* [PROVIDED RECORDS]:
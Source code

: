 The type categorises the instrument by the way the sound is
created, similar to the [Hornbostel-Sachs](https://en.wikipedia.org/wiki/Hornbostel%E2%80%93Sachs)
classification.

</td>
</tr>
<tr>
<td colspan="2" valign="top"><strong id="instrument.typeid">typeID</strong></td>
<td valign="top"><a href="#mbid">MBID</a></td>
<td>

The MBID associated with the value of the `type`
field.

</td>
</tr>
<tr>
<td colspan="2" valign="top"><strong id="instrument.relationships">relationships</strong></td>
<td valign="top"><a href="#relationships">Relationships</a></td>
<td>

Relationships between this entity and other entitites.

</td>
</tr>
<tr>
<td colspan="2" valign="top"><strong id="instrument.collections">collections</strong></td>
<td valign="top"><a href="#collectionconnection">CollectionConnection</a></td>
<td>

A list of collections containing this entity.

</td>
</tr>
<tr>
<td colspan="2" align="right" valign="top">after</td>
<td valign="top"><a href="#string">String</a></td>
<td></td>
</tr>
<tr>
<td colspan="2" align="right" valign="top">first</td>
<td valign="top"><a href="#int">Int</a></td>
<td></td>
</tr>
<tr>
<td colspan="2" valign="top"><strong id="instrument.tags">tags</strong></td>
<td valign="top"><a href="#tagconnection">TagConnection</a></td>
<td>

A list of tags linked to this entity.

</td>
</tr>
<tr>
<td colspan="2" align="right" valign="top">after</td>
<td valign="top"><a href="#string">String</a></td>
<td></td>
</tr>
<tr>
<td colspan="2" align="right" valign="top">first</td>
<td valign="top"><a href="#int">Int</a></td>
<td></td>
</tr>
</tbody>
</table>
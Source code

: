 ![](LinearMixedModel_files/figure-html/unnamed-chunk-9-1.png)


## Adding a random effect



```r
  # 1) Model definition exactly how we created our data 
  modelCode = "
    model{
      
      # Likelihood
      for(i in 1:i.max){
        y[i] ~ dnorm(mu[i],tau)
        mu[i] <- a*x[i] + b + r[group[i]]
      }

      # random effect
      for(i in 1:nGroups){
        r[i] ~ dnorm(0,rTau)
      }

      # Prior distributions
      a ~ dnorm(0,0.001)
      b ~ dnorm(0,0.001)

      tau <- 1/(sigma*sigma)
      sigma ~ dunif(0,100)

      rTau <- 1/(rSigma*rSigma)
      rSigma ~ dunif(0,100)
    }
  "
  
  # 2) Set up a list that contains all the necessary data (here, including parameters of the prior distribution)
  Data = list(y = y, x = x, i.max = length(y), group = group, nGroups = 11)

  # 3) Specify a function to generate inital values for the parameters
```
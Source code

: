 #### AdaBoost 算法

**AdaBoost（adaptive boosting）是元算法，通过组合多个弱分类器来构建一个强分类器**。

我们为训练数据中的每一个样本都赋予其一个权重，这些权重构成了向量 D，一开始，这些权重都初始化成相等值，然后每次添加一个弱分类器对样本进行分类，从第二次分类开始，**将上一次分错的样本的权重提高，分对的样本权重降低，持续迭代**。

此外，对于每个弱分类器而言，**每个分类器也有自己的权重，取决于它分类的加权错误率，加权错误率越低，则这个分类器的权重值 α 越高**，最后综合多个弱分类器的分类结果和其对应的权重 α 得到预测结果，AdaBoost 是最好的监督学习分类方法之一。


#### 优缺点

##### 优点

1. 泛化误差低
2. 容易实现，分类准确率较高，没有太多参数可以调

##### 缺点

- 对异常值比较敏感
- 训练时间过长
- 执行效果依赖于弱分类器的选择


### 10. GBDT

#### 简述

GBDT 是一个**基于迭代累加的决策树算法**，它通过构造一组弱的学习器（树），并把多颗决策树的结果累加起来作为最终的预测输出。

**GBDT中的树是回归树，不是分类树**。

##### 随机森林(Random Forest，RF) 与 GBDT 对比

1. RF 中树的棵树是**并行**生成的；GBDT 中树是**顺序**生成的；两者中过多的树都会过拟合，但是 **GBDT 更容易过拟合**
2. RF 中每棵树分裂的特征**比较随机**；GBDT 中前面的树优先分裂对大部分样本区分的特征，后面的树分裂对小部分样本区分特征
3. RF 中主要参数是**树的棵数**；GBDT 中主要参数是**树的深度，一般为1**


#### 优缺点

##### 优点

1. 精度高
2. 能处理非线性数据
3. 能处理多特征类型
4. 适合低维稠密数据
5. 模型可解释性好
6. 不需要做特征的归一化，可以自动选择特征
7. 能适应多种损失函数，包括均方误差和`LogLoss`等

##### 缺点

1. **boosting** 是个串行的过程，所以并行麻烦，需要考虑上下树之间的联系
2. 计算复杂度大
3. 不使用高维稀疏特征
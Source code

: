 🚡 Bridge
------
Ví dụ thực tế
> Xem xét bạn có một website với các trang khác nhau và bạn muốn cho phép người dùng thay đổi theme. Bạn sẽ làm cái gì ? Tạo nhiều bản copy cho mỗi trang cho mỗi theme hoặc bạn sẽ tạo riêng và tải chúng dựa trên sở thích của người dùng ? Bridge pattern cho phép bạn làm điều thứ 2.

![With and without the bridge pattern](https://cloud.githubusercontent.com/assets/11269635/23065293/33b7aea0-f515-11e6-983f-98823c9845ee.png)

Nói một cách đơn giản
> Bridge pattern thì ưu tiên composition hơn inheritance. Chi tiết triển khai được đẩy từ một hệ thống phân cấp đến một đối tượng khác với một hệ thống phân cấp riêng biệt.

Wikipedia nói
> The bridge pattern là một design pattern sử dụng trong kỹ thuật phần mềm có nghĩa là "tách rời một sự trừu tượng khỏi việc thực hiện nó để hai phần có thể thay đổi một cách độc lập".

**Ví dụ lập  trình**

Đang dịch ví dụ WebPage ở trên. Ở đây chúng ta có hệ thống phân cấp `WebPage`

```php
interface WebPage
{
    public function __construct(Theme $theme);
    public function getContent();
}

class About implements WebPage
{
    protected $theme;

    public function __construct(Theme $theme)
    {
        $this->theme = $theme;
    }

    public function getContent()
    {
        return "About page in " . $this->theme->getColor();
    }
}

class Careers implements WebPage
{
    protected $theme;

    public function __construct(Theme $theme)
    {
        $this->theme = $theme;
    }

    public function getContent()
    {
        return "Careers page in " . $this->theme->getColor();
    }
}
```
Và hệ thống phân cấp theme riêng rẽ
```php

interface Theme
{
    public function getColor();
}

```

* [EXERCISE DIRECTIONS]:
Please give an exact copy of the lines above, beginning with the line containing "### 10. GBDT" and running through the line containing "2. RF 中每棵树分裂的特征**比较随机**；GBDT", and of no other lines.

* [RESULT BELOW]:
### 10. GBDT

#### 简述

GBDT 是一个**基于迭代累加的决策树算法**，它通过构造一组弱的学习器（树），并把多颗决策树的结果累加起来作为最终的预测输出。

**GBDT中的树是回归树，不是分类树**。

##### 随机森林(Random Forest，RF) 与 GBDT 对比

1. RF 中树的棵树是**并行**生成的；GBDT 中树是**顺序**生成的；两者中过多的树都会过拟合，但是 **GBDT 更容易过拟合**
2. RF 中每棵树分裂的特征**比较随机**；GBDT 中前面的树优先分裂对大部分样本区分的特征，后面的树分裂对小部分样本区分特征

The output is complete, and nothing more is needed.